TASK PROMPT: The entries are to be returned exactly as written.

___ RECORDS SHOWN

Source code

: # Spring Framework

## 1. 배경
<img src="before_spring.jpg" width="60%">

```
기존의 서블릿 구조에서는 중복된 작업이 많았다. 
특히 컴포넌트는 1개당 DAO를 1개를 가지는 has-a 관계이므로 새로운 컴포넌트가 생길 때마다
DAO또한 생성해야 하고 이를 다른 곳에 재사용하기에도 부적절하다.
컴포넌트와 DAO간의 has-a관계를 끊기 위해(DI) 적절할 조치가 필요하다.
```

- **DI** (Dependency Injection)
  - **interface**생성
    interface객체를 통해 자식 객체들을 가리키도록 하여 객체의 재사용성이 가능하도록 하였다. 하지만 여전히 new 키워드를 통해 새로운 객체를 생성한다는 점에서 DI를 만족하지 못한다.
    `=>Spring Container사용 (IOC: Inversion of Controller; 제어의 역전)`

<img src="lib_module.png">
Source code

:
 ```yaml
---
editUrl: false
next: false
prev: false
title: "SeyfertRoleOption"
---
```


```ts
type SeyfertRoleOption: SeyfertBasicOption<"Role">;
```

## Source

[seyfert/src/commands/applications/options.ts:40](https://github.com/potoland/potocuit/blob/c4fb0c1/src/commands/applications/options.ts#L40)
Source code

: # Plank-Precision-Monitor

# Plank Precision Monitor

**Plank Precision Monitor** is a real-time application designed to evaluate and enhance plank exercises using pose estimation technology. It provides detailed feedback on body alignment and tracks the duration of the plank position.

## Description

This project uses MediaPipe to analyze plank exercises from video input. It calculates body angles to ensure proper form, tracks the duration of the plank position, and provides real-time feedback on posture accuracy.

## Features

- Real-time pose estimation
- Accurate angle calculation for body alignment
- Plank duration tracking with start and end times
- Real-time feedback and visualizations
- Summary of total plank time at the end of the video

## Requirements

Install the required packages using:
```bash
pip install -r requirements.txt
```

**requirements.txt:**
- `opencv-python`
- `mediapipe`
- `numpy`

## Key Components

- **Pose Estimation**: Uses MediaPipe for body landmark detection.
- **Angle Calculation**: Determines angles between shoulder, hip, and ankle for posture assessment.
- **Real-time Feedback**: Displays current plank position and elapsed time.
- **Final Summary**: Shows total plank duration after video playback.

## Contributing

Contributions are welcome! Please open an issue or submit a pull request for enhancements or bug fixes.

______

ANSWER SECTION:
Source code

: # Spring Framework

## 1. 배경
<img src="before_spring.jpg" width="60%">

```
기존의 서블릿 구조에서는 중복된 작업이 많았다. 
특히 컴포넌트는 1개당 DAO를 1개를 가지는 has-a 관계이므로 새로운 컴포넌트가 생길 때마다
DAO또한 생성해야 하고 이를 다른 곳에 재사용하기에도 부적절하다.
컴포넌트와 DAO간의 has-a관계를 끊기 위해(DI) 적절할 조치가 필요하다.
```

- **DI** (Dependency Injection)
  - **interface**생성
    interface객체를 통해 자식 객체들을 가리키도록 하여 객체의 재사용성이 가능하도록 하였다. 하지만 여전히 new 키워드를 통해 새로운 객체를 생성한다는 점에서 DI를 만족하지 못한다.
    `=>Spring Container사용 (IOC: Inversion of Controller; 제어의 역전)`

<img src="lib_module.png">
Source code

:
 ```yaml
---
editUrl: false
next: false
prev: false
title: "SeyfertRoleOption"
---
```


```ts
type SeyfertRoleOption: SeyfertBasicOption<"Role">;
```

## Source

[seyfert/src/commands/applications/options.ts:40](https://github.com/potoland/potocuit/blob/c4fb0c1/src/commands/applications/options.ts#L40)
Source code

: # Plank-Precision-Monitor

# Plank Precision Monitor

**Plank Precision Monitor** is a real-time application designed to evaluate and enhance plank exercises using pose estimation technology. It provides detailed feedback on body alignment and tracks the duration of the plank position.

## Description

This project uses MediaPipe to analyze plank exercises from video input. It calculates body angles to ensure proper form, tracks the duration of the plank position, and provides real-time feedback on posture accuracy.

## Features

- Real-time pose estimation
- Accurate angle calculation for body alignment
- Plank duration tracking with start and end times
- Real-time feedback and visualizations
- Summary of total plank time at the end of the video

## Requirements

Install the required packages using:
```bash
pip install -r requirements.txt
```

**requirements.txt:**
- `opencv-python`
- `mediapipe`
- `numpy`

## Key Components

- **Pose Estimation**: Uses MediaPipe for body landmark detection.
- **Angle Calculation**: Determines angles between shoulder, hip, and ankle for posture assessment.
- **Real-time Feedback**: Displays current plank position and elapsed time.
- **Final Summary**: Shows total plank duration after video playback.

## Contributing

Contributions are welcome! Please open an issue or submit a pull request for enhancements or bug fixes.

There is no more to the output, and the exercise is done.